- _DIRECTIONS FOR THIS TASK_
Write out the listing below word for word.

- _DATASET RECORDS_
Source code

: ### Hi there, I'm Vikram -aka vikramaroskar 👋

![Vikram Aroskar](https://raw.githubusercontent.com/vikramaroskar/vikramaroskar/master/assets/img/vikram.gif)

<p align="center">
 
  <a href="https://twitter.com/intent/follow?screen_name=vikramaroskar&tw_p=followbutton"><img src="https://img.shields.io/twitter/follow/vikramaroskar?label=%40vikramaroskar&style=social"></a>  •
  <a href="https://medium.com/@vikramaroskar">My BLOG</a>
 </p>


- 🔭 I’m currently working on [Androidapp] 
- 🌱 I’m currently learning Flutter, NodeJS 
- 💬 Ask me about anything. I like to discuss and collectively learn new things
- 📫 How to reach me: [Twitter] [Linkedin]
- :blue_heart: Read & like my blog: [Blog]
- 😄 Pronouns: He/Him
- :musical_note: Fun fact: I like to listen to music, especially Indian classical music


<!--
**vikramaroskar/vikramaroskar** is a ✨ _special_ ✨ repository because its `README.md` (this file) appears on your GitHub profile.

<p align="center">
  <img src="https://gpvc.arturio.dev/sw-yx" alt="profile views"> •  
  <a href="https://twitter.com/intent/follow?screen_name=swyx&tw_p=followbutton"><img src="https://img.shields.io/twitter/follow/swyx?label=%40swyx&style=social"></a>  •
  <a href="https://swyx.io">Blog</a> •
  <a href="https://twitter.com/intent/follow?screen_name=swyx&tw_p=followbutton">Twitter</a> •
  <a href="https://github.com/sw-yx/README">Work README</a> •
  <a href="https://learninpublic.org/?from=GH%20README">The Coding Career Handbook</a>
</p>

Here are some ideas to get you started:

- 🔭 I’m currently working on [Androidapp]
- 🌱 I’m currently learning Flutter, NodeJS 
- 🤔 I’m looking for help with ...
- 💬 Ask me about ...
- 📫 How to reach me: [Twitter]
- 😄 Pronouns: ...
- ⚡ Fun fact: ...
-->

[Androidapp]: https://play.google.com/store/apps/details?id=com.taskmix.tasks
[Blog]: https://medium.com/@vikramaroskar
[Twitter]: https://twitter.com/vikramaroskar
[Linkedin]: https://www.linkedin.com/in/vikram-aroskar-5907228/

- _RESPONSE_
Source code

: ### Hi there, I'm Vikram -aka vikramaroskar 👋

![Vikram Aroskar](https://raw.githubusercontent.com/vikramaroskar/vikramaroskar/master/assets/img/vikram.gif)

<p align="center">
 
  <a href="https://twitter.com/intent/follow?screen_name=vikramaroskar&tw_p=followbutton"><img src="https://img.shields.io/twitter/follow/vikramaroskar?label=%40vikramaroskar&style=social"></a>  •
  <a href="https://medium.com/@vikramaroskar">My BLOG</a>
 </p>


- 🔭 I’m currently working on [Androidapp] 
- 🌱 I’m currently learning Flutter, NodeJS 
- 💬 Ask me about anything. I like to discuss and collectively learn new things
- 📫 How to reach me: [Twitter] [Linkedin]
- :blue_heart: Read & like my blog: [Blog]
- 😄 Pronouns: He/Him
- :musical_note: Fun fact: I like to listen to music, especially Indian classical music


<!--
**vikramaroskar/vikramaroskar** is a ✨ _special_ ✨ repository because its `README.md` (this file) appears on your GitHub profile.

<p align="center">
  <img src="https://gpvc.arturio.dev/sw-yx" alt="profile views"> •  
  <a href="https://twitter.com/intent/follow?screen_name=swyx&tw_p=followbutton"><img src="https://img.shields.io/twitter/follow/swyx?label=%40swyx&style=social"></a>  •
  <a href="https://swyx.io">Blog</a> •
  <a href="https://twitter.com/intent/follow?screen_name=swyx&tw_p=followbutton">Twitter</a> •
  <a href="https://github.com/sw-yx/README">Work README</a> •
  <a href="https://learninpublic.org/?from=GH%20README">The Coding Career Handbook</a>
</p>

Here are some ideas to get you started:

- 🔭 I’m currently working on [Androidapp]
- 🌱 I’m currently learning Flutter, NodeJS 
- 🤔 I’m looking for help with ...
- 💬 Ask me about ...
- 📫 How to reach me: [Twitter]
- 😄 Pronouns: ...
- ⚡ Fun fact: ...
-->

[Androidapp]: https://play.google.com/store/apps/details?id=com.taskmix.tasks
[Blog]: https://medium.com/@vikramaroskar
[Twitter]: https://twitter.com/vikramaroskar
[Linkedin]: https://www.linkedin.com/in/vikram-aroskar-5907228/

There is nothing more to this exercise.